To launch a AWS::ElastiCache::CacheCluster in your VPC, create a AWS::ElastiCache::SubnetGroup that defines which subnet in your VPC you want Elasticache and assign it to the CacheSubnetGroupName property of AWS::ElastiCache::CacheCluster.
You workaround is a reasonable one (and shows that you seem to be in control of your AWS operations already).
You could improve on your custom solution eventually by means of the dedicated CustomResource type, which are special AWS CloudFormation resources that provide a way for a template developer to include resources in an AWS CloudFormation stack that are provided by a source other than Amazon Web Services. - the AWS CloudFormation Custom Resource Walkthrough provides a good overview of what this is all about, how it works and what's required to implement your own.
The benefit of using this facade for a custom resource (i.e. the Amazon ElastiCache cluster in your case) is that its entire lifecycle (create/update/delete) can be handled in a similar and controlled fashion just like any officially supported CloudFormation resource types, e.g. resource creation failures would be handled transparently from the perspective of the entire stack.
However, for the use case at hand you might actually just want to wait for official support becoming available:
AWS has announced VPC support for ElastiCache in the context of the recent major Amazon EC2 Update - Virtual Private Clouds for Everyone!, which boils down to Default VPCs for (Almost) Everyone.
We want every EC2 user to be able to benefit from the advanced networking and other features of Amazon VPC that I outlined above. To enable this, starting soon, instances for new AWS customers (and existing customers launching in new Regions) will be launched into the "EC2-VPC" platform. [...]
You don’t need to create a VPC beforehand - simply launch EC2
instances or provision Elastic Load Balancers, RDS databases, or
ElastiCache clusters like you would in EC2-Classic and we’ll create a
VPC for you at no extra charge.
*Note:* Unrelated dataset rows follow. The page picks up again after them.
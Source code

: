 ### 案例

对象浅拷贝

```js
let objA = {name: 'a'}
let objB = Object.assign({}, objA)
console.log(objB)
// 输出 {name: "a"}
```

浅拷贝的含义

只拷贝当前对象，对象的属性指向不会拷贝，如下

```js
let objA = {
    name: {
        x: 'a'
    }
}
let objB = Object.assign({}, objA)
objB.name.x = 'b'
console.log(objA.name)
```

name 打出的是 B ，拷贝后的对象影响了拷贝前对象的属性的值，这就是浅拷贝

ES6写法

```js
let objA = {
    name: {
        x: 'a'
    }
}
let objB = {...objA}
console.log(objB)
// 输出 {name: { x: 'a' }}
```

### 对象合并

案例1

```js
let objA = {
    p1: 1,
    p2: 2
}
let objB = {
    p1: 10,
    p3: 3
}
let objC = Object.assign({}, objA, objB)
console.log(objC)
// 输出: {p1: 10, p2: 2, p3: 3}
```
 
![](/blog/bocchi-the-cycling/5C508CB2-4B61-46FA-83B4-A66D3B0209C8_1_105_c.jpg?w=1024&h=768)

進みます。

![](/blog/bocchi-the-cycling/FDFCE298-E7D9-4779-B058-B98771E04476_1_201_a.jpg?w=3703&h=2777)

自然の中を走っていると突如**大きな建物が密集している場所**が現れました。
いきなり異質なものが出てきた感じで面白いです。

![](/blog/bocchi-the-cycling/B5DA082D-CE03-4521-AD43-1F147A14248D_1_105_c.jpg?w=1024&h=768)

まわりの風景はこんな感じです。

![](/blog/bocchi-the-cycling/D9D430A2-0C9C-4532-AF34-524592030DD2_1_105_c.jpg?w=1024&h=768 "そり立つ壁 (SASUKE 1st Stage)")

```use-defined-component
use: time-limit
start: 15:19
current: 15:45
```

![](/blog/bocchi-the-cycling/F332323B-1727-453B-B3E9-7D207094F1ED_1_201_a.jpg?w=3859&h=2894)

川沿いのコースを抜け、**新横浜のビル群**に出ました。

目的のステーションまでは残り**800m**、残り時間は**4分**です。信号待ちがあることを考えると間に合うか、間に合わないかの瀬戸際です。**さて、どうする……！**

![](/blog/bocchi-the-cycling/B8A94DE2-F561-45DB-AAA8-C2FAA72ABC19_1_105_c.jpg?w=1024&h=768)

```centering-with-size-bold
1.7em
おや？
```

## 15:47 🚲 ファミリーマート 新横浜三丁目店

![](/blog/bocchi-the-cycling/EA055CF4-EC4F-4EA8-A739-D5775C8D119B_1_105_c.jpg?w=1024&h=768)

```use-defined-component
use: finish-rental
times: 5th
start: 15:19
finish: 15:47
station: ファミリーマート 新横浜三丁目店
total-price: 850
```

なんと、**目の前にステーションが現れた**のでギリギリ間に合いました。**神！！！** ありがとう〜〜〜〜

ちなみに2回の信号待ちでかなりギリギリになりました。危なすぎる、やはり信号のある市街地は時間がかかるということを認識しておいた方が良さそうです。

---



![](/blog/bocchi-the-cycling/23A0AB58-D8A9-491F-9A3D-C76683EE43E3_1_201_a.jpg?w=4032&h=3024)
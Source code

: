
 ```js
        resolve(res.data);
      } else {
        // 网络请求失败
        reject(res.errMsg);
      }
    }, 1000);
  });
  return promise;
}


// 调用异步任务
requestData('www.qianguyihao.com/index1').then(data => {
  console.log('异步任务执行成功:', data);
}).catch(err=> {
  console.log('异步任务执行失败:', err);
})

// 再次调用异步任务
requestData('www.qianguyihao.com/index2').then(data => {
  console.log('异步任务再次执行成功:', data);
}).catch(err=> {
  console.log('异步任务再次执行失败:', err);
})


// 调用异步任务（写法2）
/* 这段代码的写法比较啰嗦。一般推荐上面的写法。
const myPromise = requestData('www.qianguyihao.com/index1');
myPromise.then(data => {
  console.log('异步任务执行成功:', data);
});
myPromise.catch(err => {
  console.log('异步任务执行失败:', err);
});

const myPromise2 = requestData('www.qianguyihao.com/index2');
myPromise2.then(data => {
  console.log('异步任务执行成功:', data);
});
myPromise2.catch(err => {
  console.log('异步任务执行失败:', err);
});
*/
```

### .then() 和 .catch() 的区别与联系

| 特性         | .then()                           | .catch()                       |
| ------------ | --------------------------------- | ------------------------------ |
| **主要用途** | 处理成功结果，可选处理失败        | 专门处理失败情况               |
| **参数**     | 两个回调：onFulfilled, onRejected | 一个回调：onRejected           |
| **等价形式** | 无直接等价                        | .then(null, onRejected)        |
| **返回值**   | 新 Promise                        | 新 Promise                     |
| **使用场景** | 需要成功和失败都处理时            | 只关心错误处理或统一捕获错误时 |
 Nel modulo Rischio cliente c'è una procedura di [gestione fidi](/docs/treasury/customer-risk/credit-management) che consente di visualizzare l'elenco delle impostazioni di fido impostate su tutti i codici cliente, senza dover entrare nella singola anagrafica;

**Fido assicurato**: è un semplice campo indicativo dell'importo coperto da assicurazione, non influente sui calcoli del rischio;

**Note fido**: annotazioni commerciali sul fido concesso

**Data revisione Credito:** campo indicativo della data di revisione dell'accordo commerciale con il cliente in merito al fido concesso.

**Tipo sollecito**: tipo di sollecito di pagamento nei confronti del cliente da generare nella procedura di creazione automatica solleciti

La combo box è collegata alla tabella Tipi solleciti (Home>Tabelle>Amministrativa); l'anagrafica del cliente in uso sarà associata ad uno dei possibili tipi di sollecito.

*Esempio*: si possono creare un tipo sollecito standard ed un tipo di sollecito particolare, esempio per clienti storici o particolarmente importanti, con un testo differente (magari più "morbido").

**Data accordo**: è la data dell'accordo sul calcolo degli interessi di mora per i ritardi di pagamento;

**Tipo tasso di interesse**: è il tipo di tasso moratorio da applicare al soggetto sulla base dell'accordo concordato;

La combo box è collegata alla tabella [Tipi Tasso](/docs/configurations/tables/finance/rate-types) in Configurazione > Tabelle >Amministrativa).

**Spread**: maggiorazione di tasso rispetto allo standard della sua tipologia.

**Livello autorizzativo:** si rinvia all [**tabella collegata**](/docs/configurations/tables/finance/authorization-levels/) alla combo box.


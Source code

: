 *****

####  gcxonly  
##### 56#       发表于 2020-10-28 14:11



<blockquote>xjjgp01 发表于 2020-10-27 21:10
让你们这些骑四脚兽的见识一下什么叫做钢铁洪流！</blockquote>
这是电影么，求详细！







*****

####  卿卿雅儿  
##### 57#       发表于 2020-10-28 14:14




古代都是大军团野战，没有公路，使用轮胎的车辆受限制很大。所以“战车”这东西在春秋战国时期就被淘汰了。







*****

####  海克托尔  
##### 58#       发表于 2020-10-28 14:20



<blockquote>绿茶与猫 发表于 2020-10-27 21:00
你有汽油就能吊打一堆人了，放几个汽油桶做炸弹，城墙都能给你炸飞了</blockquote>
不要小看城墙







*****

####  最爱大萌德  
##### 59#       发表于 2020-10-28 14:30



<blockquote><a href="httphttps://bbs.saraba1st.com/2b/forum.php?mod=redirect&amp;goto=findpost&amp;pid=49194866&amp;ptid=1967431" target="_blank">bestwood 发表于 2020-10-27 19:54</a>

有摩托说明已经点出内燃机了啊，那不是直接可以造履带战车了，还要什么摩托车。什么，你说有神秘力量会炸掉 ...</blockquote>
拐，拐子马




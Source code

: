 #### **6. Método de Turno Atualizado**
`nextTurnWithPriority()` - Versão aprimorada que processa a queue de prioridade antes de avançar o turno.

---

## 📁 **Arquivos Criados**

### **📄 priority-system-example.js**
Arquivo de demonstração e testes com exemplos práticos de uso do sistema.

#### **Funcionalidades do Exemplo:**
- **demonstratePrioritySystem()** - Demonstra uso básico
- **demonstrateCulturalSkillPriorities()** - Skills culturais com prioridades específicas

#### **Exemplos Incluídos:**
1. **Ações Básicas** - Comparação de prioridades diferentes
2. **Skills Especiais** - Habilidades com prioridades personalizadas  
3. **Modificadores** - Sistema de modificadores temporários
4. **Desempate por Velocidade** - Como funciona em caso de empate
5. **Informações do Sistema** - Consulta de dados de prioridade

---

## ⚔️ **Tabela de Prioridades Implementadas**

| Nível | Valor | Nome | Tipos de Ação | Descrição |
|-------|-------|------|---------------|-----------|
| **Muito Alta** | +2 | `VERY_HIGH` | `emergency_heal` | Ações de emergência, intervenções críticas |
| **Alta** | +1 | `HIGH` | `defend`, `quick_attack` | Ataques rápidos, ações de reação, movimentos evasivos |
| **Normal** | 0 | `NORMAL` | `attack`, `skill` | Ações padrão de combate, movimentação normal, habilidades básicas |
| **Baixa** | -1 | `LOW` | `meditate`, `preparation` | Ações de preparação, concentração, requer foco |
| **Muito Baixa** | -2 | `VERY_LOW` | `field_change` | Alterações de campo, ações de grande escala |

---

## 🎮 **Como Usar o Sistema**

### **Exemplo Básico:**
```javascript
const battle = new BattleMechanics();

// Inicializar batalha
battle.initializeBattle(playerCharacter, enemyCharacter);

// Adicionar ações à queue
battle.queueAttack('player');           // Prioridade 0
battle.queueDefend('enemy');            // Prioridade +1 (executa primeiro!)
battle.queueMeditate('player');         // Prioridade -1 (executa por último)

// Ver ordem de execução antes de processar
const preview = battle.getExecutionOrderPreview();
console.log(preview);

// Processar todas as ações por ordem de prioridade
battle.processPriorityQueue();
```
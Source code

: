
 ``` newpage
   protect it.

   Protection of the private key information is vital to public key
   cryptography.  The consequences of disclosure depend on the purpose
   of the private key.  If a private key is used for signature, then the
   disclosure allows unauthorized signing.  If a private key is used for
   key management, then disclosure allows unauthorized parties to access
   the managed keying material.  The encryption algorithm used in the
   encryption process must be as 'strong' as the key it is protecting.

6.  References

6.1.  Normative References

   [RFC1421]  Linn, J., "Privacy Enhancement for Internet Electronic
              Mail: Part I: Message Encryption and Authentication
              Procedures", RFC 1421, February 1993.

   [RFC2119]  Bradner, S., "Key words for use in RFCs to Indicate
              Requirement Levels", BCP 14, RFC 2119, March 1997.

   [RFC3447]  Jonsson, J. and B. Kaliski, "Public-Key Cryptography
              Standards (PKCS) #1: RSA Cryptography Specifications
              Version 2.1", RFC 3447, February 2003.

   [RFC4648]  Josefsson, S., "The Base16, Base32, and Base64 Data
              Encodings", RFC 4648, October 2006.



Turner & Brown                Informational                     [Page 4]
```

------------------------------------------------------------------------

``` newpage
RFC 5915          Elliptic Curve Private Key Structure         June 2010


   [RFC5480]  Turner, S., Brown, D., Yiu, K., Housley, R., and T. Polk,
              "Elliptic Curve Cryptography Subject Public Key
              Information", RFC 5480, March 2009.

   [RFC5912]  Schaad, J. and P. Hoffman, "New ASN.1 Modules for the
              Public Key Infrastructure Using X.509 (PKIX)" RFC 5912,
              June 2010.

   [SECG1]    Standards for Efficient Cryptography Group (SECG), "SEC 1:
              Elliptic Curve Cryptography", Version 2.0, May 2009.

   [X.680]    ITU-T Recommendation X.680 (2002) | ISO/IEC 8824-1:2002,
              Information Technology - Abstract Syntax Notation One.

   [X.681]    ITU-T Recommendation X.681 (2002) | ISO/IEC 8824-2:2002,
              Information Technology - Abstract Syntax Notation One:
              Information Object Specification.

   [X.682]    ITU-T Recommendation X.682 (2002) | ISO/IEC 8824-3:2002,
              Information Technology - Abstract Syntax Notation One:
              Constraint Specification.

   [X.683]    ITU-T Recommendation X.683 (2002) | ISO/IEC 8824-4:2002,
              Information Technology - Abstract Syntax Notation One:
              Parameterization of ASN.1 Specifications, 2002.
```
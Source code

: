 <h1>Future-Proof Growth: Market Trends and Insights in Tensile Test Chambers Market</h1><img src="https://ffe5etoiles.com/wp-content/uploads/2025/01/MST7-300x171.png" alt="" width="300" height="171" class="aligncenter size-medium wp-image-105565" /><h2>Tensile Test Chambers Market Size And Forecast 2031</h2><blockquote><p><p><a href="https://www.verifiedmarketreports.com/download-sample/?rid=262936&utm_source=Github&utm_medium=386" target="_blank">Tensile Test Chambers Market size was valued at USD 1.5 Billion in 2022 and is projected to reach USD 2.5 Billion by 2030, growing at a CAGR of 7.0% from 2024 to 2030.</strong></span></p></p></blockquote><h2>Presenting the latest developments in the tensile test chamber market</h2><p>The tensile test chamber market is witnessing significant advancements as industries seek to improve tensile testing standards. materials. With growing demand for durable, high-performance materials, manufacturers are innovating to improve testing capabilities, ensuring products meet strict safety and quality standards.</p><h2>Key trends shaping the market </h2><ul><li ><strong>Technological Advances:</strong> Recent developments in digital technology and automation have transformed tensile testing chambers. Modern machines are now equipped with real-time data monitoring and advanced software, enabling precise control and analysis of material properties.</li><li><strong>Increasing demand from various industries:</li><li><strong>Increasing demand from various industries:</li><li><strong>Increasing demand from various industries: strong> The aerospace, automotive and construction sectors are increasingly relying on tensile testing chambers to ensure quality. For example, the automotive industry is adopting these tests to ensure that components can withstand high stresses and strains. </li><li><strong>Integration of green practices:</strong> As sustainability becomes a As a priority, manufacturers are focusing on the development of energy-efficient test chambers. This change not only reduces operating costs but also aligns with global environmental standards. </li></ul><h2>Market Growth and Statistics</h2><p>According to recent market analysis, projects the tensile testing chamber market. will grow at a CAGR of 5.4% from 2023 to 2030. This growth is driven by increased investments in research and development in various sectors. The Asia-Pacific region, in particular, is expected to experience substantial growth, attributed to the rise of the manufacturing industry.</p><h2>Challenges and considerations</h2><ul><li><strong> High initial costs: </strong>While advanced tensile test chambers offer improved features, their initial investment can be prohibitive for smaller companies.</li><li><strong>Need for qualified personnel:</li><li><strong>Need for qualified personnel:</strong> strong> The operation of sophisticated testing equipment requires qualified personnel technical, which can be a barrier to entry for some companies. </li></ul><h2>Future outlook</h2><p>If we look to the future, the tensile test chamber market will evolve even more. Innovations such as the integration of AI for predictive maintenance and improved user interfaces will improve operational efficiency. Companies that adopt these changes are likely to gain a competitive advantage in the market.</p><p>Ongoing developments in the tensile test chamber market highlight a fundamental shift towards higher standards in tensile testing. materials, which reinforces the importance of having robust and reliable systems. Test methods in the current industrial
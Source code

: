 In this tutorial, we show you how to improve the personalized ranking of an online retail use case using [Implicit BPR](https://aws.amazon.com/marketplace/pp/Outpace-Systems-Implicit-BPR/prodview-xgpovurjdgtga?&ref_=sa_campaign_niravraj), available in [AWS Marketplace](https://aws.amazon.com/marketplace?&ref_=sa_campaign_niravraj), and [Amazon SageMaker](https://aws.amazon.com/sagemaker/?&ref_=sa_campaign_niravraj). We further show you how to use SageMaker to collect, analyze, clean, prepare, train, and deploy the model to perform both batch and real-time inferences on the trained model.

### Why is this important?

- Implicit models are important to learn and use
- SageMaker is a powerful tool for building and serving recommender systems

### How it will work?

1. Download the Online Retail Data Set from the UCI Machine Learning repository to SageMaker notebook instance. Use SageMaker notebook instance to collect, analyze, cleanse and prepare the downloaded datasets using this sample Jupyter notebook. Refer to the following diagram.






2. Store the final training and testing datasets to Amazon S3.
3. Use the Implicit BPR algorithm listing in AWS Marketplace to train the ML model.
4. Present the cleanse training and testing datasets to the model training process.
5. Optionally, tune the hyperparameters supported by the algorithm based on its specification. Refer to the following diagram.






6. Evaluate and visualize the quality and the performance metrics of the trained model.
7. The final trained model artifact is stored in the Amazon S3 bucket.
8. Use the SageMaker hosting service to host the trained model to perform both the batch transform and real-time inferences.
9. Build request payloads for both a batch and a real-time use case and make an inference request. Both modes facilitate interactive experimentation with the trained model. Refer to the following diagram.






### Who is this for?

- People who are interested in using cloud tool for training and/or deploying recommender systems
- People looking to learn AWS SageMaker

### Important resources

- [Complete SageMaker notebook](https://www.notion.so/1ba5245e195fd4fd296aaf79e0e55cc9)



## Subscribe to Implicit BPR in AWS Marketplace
We’ll launch your resources into that
VPC [...] [emphasis mine]
This update sort of implies that any new services will likely be also available in VPC right away going forward (else the new EC2-VPC platform wouldn't work automatically for new customers as envisioned).
Accordingly I'd expect the CloudFormation team to follow suit and complete/amend their support for deployment to VPC going forward as well.
My solution for this has been to have a controller process that polls a message queue, which is subscribed to the SNS topic which I notify CloudFormation events to (click advanced in the console when you create a CloudFormation stack to send notifications to an SNS Topic).
I pass the required parameters as tags to AWS::EC2::Subnet and have the controller pick them up, when the subnet is created. I execute the set up when a AWS::CloudFormation::WaitConditionHandle is created, and use the PhysicalResourceId to cURL with PUT to satisfy a AWS::CloudFormation::WaitCondition.
It works somewhat, but doesn't handle resource deletion in ElastiCache, because there is no AWS::CloudFormation::WaitCondition analogue for stack deletion. That's a manual operation procedure wth my approach.
The CustomResource approach looks more polished, but requires an endpoint, which I don't have. If you can put together an endpoint, that looks like the way to go.